[DATA EXTRACTS]
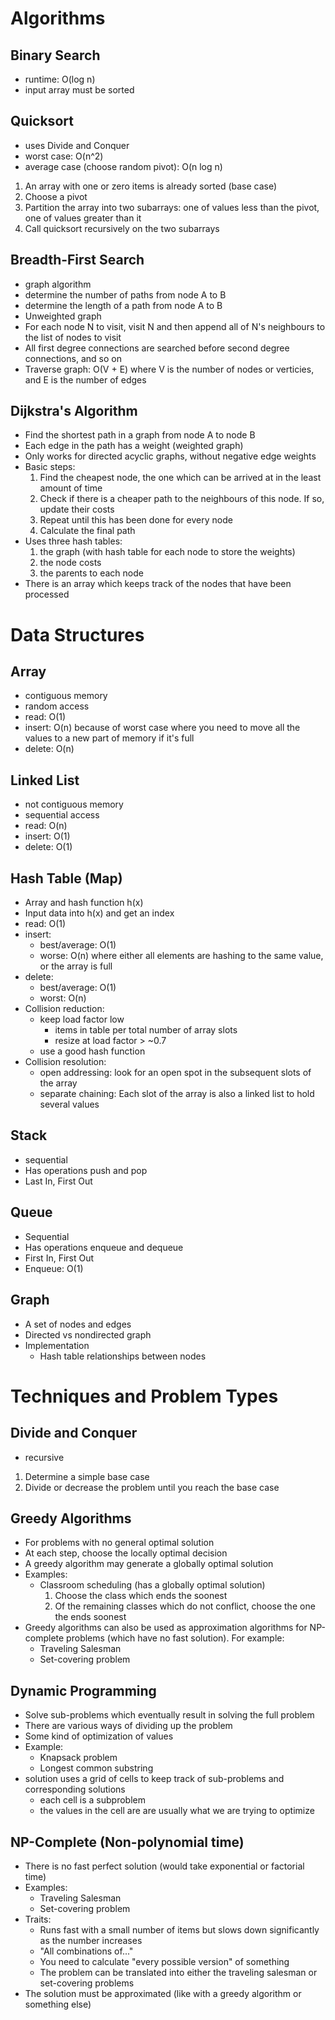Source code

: # Algorithms

## Binary Search

- runtime: O(log n)
- input array must be sorted

## Quicksort
- uses Divide and Conquer
- worst case: O(n^2)
- average case (choose random pivot): O(n log n)
1. An array with one or zero items is already sorted (base case)
2. Choose a pivot
3. Partition the array into two subarrays: one of values less than the pivot, one of values greater than it
4. Call quicksort recursively on the two subarrays

## Breadth-First Search
- graph algorithm
- determine the number of paths from node A to B
- determine the length of a path from node A to B
- Unweighted graph
- For each node N to visit, visit N and then append all of N's neighbours to the list of nodes to visit
- All first degree connections are searched before second degree connections, and so on
- Traverse graph: O(V + E) where V is the number of nodes or verticies, and E is the number of edges

## Dijkstra's Algorithm
- Find the shortest path in a graph from node A to node B
- Each edge in the path has a weight (weighted graph)
- Only works for directed acyclic graphs, without negative edge weights
- Basic steps:
    1. Find the cheapest node, the one which can be arrived at in the least amount of time
    2. Check if there is a cheaper path to the neighbours of this node. If so, update their costs
    3. Repeat until this has been done for every node
    4. Calculate the final path
- Uses three hash tables:
    1. the graph (with hash table for each node to store the weights)
    2. the node costs
    3. the parents to each node
- There is an array which keeps track of the nodes that have been processed


# Data Structures

## Array
- contiguous memory
- random access
- read: O(1)
- insert: O(n) because of worst case where you need to move all the values to a new part of memory if it's full
- delete: O(n)

## Linked List
- not contiguous memory
- sequential access
- read: O(n)
- insert: O(1)
- delete: O(1)

## Hash Table (Map)
- Array and hash function h(x)
- Input data into h(x) and get an index
- read: O(1)
- insert:
    - best/average: O(1)
    - worse: O(n) where either all elements are hashing to the same value, or the array is full
- delete:
    - best/average: O(1)
    - worst: O(n)
- Collision reduction:
    - keep load factor low
        - items in table per total number of array slots
        - resize at load factor > ~0.7
    - use a good hash function
- Collision resolution:
    - open addressing: look for an open spot in the subsequent slots of the array
    - separate chaining: Each slot of the array is also a linked list to hold several values

## Stack
- sequential
- Has operations push and pop
- Last In, First Out

## Queue
- Sequential
- Has operations enqueue and dequeue
- First In, First Out
- Enqueue: O(1)

## Graph
- A set of nodes and edges
- Directed vs nondirected graph
- Implementation
    - Hash table relationships between nodes

# Techniques and Problem Types
## Divide and Conquer
- recursive
1. Determine a simple base case
2. Divide or decrease the problem until you reach the base case

## Greedy Algorithms
- For problems with no general optimal solution
- At each step, choose the locally optimal decision
- A greedy algorithm may generate a globally optimal solution
- Examples:
    - Classroom scheduling (has a globally optimal solution)
        1. Choose the class which ends the soonest
        2. Of the remaining classes which do not conflict, choose the one the ends soonest
- Greedy algorithms can also be used as approximation algorithms for NP-complete problems (which have no fast solution). For example:
    - Traveling Salesman
    - Set-covering problem

## Dynamic Programming
- Solve sub-problems which eventually result in solving the full problem
- There are various ways of dividing up the problem
- Some kind of optimization of values
- Example:
    - Knapsack problem
    - Longest common substring
- solution uses a grid of cells to keep track of sub-problems and corresponding solutions
    - each cell is a subproblem
    - the values in the cell are are usually what we are trying to optimize


## NP-Complete (Non-polynomial time)
- There is no fast perfect solution (would take exponential or factorial time)
- Examples:
    - Traveling Salesman
    - Set-covering problem
- Traits:
    - Runs fast with a small number of items but slows down significantly as the number increases
    - "All combinations of..."
    - You need to calculate "every possible version" of something
    - The problem can be translated into either the traveling salesman or set-covering problems
- The solution must be approximated (like with a greedy algorithm or something else)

[PROBLEM TO WORK ON] From the first line of the records down through the line containing "2. Choose a pivot", transcribe exactly those lines and no others, both ends kept, pictures dropped.

[RESPONSE]
Source code

: # Algorithms

## Binary Search

- runtime: O(log n)
- input array must be sorted

## Quicksort
- uses Divide and Conquer
- worst case: O(n^2)
- average case (choose random pivot): O(n log n)
1. An array with one or zero items is already sorted (base case)
2. Choose a pivot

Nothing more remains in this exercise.